- Exercise objective
Among the entries below, find the lines with the word "oriented" and copy them.

== Given records

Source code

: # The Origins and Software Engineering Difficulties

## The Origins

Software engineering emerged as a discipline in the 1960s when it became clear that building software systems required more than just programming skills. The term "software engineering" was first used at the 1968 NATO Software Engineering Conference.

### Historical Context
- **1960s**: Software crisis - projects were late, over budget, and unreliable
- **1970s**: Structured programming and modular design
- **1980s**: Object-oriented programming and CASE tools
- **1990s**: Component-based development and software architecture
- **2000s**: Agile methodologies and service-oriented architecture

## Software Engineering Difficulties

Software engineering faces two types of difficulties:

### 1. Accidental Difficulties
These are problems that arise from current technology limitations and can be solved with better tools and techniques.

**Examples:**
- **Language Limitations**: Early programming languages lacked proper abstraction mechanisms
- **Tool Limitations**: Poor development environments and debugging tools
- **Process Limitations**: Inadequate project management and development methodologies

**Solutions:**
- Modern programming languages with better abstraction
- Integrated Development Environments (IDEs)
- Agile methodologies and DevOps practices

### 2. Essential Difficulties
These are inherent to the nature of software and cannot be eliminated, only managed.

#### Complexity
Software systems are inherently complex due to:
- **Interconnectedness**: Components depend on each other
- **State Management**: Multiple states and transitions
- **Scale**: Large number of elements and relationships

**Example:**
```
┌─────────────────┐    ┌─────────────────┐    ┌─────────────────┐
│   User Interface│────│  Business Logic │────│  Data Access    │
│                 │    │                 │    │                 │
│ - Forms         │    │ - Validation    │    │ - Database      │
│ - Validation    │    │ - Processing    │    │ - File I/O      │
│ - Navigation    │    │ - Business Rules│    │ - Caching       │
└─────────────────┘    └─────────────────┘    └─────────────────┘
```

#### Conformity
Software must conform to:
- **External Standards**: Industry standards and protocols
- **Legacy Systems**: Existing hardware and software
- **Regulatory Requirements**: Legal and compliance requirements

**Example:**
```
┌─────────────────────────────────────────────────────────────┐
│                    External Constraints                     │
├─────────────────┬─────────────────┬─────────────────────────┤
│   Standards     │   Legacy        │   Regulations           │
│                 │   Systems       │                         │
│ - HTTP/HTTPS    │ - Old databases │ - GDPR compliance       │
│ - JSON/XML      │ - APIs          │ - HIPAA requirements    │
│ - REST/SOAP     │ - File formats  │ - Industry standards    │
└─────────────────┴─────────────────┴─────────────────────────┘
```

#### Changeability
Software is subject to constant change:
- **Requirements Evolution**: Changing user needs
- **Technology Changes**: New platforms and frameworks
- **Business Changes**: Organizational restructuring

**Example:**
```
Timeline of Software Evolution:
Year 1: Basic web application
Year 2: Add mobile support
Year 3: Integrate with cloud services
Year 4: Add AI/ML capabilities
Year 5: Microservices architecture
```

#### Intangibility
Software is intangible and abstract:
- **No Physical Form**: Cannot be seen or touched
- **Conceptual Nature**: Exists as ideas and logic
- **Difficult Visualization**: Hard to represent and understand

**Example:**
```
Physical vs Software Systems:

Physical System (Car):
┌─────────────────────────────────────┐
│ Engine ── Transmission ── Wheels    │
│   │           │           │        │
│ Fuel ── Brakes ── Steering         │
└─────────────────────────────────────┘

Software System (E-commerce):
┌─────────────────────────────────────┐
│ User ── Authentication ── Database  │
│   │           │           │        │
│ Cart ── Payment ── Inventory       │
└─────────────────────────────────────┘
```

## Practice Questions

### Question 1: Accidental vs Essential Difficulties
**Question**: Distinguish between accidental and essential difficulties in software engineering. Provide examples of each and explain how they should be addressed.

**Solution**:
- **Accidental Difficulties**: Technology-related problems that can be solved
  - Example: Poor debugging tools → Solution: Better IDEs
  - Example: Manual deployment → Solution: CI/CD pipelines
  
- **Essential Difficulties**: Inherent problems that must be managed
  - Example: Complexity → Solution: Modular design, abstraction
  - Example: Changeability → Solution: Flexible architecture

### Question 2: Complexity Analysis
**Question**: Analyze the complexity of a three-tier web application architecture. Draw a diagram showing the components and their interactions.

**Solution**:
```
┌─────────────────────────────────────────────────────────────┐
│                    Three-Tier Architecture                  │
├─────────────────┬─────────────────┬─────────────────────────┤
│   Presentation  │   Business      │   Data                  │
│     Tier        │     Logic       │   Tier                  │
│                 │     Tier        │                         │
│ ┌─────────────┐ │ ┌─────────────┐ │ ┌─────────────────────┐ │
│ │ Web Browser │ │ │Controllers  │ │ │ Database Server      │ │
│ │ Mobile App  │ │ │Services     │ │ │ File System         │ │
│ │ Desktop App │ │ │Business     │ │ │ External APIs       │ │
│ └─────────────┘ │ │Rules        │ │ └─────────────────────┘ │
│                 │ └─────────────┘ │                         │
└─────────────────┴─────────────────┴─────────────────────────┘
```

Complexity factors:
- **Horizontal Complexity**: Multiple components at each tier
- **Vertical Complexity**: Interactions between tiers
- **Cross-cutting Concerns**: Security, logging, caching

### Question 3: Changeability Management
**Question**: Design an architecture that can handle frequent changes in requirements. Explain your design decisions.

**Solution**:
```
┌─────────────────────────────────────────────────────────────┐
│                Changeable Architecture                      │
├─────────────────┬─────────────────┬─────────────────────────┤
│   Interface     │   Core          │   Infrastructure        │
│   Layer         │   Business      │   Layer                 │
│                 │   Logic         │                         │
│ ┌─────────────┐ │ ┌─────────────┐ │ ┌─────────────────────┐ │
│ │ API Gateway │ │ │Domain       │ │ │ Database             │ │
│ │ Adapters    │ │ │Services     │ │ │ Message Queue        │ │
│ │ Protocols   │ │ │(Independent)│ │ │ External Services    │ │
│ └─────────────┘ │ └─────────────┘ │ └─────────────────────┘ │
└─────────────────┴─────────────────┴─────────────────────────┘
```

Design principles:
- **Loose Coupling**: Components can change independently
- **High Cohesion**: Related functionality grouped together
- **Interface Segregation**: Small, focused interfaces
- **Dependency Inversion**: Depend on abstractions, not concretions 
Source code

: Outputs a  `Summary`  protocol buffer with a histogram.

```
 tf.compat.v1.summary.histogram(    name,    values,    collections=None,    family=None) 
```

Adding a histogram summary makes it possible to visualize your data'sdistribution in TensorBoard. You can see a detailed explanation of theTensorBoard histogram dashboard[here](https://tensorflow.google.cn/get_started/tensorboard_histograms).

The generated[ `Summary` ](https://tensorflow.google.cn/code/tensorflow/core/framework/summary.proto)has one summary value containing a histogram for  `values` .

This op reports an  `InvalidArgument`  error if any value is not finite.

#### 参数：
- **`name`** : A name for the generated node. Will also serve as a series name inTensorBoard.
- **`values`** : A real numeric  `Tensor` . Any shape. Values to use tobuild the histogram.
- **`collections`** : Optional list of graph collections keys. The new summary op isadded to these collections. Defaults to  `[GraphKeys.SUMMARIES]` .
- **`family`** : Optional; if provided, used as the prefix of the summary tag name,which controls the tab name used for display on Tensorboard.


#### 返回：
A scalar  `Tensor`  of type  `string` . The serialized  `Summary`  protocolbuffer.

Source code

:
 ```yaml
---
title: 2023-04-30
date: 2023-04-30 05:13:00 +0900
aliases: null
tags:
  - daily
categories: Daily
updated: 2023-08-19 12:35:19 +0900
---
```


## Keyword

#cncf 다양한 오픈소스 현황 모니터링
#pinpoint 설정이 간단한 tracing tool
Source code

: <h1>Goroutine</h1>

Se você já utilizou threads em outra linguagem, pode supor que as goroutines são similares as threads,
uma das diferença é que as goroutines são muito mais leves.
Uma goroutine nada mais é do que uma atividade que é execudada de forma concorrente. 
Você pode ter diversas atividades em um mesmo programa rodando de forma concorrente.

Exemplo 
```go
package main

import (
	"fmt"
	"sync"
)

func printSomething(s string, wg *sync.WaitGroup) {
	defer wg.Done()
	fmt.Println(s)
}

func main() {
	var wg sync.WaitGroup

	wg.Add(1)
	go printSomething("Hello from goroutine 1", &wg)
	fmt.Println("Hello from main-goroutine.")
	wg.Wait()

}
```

====
== Given records

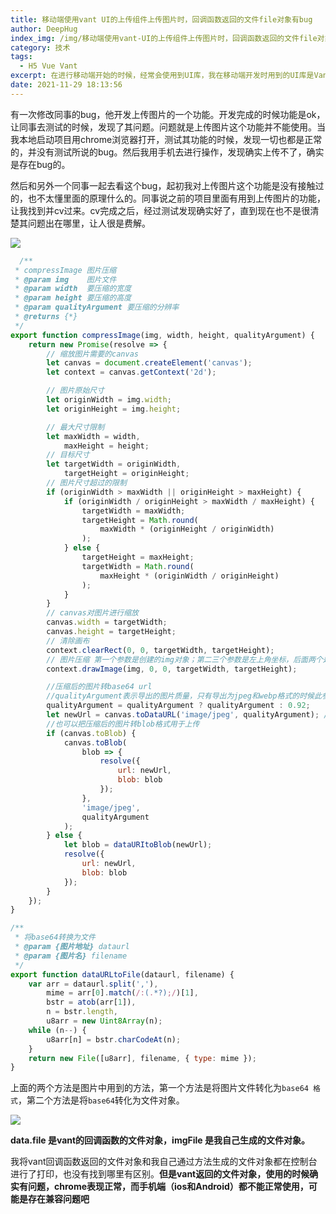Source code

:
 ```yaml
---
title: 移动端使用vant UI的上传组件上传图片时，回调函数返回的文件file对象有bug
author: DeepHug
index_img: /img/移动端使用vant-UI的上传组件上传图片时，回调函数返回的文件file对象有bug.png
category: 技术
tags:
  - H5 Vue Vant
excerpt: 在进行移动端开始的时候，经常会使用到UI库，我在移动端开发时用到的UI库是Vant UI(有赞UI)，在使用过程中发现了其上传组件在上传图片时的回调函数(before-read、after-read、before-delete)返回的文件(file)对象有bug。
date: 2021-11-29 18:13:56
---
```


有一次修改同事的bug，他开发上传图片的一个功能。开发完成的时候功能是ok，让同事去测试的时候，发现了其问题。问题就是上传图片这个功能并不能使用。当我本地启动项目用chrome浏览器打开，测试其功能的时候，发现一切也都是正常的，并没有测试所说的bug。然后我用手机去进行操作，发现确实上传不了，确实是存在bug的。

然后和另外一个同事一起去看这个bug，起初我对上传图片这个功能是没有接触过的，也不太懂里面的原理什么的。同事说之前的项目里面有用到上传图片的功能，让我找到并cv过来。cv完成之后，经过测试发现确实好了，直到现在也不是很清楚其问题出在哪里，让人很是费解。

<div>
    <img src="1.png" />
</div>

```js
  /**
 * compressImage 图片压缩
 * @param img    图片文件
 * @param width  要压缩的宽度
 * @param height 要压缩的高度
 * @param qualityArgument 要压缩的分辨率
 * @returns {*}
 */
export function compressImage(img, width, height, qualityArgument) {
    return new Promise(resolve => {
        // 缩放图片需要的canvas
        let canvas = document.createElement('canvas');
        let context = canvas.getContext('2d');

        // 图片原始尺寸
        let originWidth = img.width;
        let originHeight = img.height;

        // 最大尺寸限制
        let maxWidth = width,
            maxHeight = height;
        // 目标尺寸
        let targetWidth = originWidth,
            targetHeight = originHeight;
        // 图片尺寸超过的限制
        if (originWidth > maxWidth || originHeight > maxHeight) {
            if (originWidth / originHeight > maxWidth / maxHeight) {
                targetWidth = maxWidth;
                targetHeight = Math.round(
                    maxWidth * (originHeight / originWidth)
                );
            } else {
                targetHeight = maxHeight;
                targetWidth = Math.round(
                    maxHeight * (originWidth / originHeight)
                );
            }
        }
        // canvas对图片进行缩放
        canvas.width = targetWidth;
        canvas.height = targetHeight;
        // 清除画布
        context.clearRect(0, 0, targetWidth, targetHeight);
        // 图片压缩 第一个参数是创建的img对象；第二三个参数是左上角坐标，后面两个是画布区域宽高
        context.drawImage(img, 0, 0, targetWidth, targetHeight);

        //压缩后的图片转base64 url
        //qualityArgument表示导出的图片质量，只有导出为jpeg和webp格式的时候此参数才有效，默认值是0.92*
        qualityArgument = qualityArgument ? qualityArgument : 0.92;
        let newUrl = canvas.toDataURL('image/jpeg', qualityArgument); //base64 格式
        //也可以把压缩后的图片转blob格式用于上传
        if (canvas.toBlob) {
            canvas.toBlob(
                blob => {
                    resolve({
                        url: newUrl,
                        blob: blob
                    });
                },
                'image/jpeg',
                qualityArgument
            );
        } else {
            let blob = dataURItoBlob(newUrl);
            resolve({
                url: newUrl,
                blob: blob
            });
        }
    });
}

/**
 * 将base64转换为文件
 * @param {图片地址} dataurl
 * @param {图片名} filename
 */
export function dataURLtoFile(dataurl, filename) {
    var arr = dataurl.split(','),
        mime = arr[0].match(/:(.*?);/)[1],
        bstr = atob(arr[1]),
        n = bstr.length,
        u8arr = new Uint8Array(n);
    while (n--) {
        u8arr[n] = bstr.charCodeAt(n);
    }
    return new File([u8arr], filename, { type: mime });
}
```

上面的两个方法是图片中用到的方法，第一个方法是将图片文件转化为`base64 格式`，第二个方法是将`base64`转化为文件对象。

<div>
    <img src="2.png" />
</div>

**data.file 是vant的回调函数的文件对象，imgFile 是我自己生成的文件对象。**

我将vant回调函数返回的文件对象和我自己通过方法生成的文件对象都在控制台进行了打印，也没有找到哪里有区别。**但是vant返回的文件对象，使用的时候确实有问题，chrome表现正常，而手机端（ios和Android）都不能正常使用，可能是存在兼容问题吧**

====

- Final answer
- **1980s**: Object-oriented programming and CASE tools
- **2000s**: Agile methodologies and service-oriented architecture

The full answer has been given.